> WHAT IS BEING ASKED
Without adding or dropping anything, copy the entries below.

(Beginning of SOURCE MATERIAL)

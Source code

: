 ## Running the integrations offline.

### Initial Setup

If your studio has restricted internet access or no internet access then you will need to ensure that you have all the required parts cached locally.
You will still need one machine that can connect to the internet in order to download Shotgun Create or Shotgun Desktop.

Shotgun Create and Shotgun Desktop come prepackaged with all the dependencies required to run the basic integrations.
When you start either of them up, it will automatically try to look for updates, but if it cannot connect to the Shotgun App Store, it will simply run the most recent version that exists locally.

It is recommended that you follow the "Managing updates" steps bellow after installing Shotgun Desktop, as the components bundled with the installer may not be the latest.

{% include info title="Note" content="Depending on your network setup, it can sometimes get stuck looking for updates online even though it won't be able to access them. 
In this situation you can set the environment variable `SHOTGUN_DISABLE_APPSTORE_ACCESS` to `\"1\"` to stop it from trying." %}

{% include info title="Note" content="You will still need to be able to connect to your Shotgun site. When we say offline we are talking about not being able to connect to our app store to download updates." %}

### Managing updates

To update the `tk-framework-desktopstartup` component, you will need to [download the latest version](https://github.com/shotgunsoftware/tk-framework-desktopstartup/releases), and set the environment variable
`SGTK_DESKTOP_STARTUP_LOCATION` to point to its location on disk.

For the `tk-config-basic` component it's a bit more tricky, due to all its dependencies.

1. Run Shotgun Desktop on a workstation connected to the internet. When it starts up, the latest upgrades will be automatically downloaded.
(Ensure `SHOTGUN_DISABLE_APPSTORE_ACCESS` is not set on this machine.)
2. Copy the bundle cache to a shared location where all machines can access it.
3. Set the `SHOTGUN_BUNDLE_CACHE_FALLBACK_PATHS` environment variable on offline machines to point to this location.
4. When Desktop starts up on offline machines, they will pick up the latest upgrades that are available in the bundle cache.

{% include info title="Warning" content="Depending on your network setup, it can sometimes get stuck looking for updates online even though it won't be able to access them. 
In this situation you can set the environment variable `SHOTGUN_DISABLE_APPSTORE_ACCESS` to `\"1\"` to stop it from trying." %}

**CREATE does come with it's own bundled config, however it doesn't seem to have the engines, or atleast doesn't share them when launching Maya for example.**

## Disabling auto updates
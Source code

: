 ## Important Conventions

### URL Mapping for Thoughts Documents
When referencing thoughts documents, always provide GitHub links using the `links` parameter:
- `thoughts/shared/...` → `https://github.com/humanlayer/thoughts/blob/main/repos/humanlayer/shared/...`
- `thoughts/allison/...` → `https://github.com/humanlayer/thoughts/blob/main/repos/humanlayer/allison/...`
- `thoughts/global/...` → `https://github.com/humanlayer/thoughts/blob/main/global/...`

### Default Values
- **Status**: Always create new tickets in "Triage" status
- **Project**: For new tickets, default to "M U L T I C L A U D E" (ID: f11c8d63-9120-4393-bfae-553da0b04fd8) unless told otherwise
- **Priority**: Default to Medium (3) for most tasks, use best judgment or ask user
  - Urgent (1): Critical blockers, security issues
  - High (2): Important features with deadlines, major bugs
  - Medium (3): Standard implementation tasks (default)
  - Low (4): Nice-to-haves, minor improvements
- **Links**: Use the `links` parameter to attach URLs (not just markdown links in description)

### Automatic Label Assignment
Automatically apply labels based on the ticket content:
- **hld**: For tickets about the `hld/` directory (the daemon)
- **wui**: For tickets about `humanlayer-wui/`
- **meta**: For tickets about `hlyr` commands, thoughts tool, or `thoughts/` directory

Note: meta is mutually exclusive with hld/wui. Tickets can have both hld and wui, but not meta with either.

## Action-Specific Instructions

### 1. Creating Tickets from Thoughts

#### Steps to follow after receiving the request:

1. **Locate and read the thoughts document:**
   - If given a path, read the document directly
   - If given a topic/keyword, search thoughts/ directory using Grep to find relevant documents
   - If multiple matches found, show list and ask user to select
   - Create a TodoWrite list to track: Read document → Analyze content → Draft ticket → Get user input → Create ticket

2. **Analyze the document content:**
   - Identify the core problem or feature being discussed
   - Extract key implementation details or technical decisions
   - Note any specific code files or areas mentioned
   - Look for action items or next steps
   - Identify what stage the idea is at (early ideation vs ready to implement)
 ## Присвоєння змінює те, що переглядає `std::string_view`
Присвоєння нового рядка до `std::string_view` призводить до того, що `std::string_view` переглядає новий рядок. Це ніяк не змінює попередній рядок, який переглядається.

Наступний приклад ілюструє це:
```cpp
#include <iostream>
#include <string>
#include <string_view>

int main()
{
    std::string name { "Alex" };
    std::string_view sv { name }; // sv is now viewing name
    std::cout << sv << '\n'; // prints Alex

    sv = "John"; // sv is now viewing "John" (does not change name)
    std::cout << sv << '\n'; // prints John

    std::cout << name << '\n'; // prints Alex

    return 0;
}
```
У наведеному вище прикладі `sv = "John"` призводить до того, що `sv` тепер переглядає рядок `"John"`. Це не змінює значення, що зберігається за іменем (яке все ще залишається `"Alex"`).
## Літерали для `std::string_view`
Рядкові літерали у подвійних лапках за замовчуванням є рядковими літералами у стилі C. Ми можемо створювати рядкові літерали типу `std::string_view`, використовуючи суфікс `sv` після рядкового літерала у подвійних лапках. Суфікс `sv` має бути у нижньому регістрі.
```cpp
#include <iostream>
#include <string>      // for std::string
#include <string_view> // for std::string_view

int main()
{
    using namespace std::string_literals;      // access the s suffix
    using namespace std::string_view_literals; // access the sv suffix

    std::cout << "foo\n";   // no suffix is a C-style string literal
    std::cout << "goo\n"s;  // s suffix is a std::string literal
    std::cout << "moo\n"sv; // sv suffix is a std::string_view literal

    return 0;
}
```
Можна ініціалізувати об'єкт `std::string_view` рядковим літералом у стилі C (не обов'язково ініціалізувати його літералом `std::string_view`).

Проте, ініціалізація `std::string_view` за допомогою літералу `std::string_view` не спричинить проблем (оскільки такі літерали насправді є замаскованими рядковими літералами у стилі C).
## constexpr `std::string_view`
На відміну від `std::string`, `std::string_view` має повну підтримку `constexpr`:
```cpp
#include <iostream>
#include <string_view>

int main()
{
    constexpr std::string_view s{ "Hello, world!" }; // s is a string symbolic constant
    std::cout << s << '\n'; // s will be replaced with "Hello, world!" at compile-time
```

(End of SOURCE MATERIAL)

> FINAL ANSWER
Source code

: ## Running the integrations offline.

### Initial Setup

If your studio has restricted internet access or no internet access then you will need to ensure that you have all the required parts cached locally.
You will still need one machine that can connect to the internet in order to download Shotgun Create or Shotgun Desktop.

Shotgun Create and Shotgun Desktop come prepackaged with all the dependencies required to run the basic integrations.
When you start either of them up, it will automatically try to look for updates, but if it cannot connect to the Shotgun App Store, it will simply run the most recent version that exists locally.

It is recommended that you follow the "Managing updates" steps bellow after installing Shotgun Desktop, as the components bundled with the installer may not be the latest.

{% include info title="Note" content="Depending on your network setup, it can sometimes get stuck looking for updates online even though it won't be able to access them. 
In this situation you can set the environment variable `SHOTGUN_DISABLE_APPSTORE_ACCESS` to `\"1\"` to stop it from trying." %}

{% include info title="Note" content="You will still need to be able to connect to your Shotgun site. When we say offline we are talking about not being able to connect to our app store to download updates." %}

### Managing updates

To update the `tk-framework-desktopstartup` component, you will need to [download the latest version](https://github.com/shotgunsoftware/tk-framework-desktopstartup/releases), and set the environment variable
`SGTK_DESKTOP_STARTUP_LOCATION` to point to its location on disk.

For the `tk-config-basic` component it's a bit more tricky, due to all its dependencies.

1. Run Shotgun Desktop on a workstation connected to the internet. When it starts up, the latest upgrades will be automatically downloaded.
(Ensure `SHOTGUN_DISABLE_APPSTORE_ACCESS` is not set on this machine.)
2. Copy the bundle cache to a shared location where all machines can access it.
3. Set the `SHOTGUN_BUNDLE_CACHE_FALLBACK_PATHS` environment variable on offline machines to point to this location.
4. When Desktop starts up on offline machines, they will pick up the latest upgrades that are available in the bundle cache.

{% include info title="Warning" content="Depending on your network setup, it can sometimes get stuck looking for updates online even though it won't be able to access them. 
In this situation you can set the environment variable `SHOTGUN_DISABLE_APPSTORE_ACCESS` to `\"1\"` to stop it from trying." %}

**CREATE does come with it's own bundled config, however it doesn't seem to have the engines, or atleast doesn't share them when launching Maya for example.**

## Disabling auto updates
Source code

: ## Important Conventions

### URL Mapping for Thoughts Documents
When referencing thoughts documents, always provide GitHub links using the `links` parameter:
- `thoughts/shared/...` → `https://github.com/humanlayer/thoughts/blob/main/repos/humanlayer/shared/...`
- `thoughts/allison/...` → `https://github.com/humanlayer/thoughts/blob/main/repos/humanlayer/allison/...`
- `thoughts/global/...` → `https://github.com/humanlayer/thoughts/blob/main/global/...`

### Default Values
- **Status**: Always create new tickets in "Triage" status
- **Project**: For new tickets, default to "M U L T I C L A U D E" (ID: f11c8d63-9120-4393-bfae-553da0b04fd8) unless told otherwise
- **Priority**: Default to Medium (3) for most tasks, use best judgment or ask user
  - Urgent (1): Critical blockers, security issues
  - High (2): Important features with deadlines, major bugs
  - Medium (3): Standard implementation tasks (default)
  - Low (4): Nice-to-haves, minor improvements
- **Links**: Use the `links` parameter to attach URLs (not just markdown links in description)

### Automatic Label Assignment
Automatically apply labels based on the ticket content:
- **hld**: For tickets about the `hld/` directory (the daemon)
- **wui**: For tickets about `humanlayer-wui/`
- **meta**: For tickets about `hlyr` commands, thoughts tool, or `thoughts/` directory

Note: meta is mutually exclusive with hld/wui. Tickets can have both hld and wui, but not meta with either.

## Action-Specific Instructions

### 1. Creating Tickets from Thoughts

#### Steps to follow after receiving the request:

1. **Locate and read the thoughts document:**
   - If given a path, read the document directly
   - If given a topic/keyword, search thoughts/ directory using Grep to find relevant documents
   - If multiple matches found, show list and ask user to select
   - Create a TodoWrite list to track: Read document → Analyze content → Draft ticket → Get user input → Create ticket

2. **Analyze the document content:**
   - Identify the core problem or feature being discussed
   - Extract key implementation details or technical decisions
   - Note any specific code files or areas mentioned
   - Look for action items or next steps
   - Identify what stage the idea is at (early ideation vs ready to implement)
 ## Присвоєння змінює те, що переглядає `std::string_view`
Присвоєння нового рядка до `std::string_view` призводить до того, що `std::string_view` переглядає новий рядок. Це ніяк не змінює попередній рядок, який переглядається.

Наступний приклад ілюструє це:
```cpp
#include <iostream>
#include <string>
#include <string_view>

int main()
{
    std::string name { "Alex" };
    std::string_view sv { name }; // sv is now viewing name
    std::cout << sv << '\n'; // prints Alex

    sv = "John"; // sv is now viewing "John" (does not change name)
    std::cout << sv << '\n'; // prints John

    std::cout << name << '\n'; // prints Alex

    return 0;
}
```
У наведеному вище прикладі `sv = "John"` призводить до того, що `sv` тепер переглядає рядок `"John"`. Це не змінює значення, що зберігається за іменем (яке все ще залишається `"Alex"`).
## Літерали для `std::string_view`
Рядкові літерали у подвійних лапках за замовчуванням є рядковими літералами у стилі C. Ми можемо створювати рядкові літерали типу `std::string_view`, використовуючи суфікс `sv` після рядкового літерала у подвійних лапках. Суфікс `sv` має бути у нижньому регістрі.
```cpp
#include <iostream>
#include <string>      // for std::string
#include <string_view> // for std::string_view

int main()
{
    using namespace std::string_literals;      // access the s suffix
    using namespace std::string_view_literals; // access the sv suffix

    std::cout << "foo\n";   // no suffix is a C-style string literal
    std::cout << "goo\n"s;  // s suffix is a std::string literal
    std::cout << "moo\n"sv; // sv suffix is a std::string_view literal

    return 0;
}
```
Можна ініціалізувати об'єкт `std::string_view` рядковим літералом у стилі C (не обов'язково ініціалізувати його літералом `std::string_view`).

Проте, ініціалізація `std::string_view` за допомогою літералу `std::string_view` не спричинить проблем (оскільки такі літерали насправді є замаскованими рядковими літералами у стилі C).
## constexpr `std::string_view`
На відміну від `std::string`, `std::string_view` має повну підтримку `constexpr`:
```cpp
#include <iostream>
#include <string_view>

int main()
{
    constexpr std::string_view s{ "Hello, world!" }; // s is a string symbolic constant
    std::cout << s << '\n'; // s will be replaced with "Hello, world!" at compile-time
```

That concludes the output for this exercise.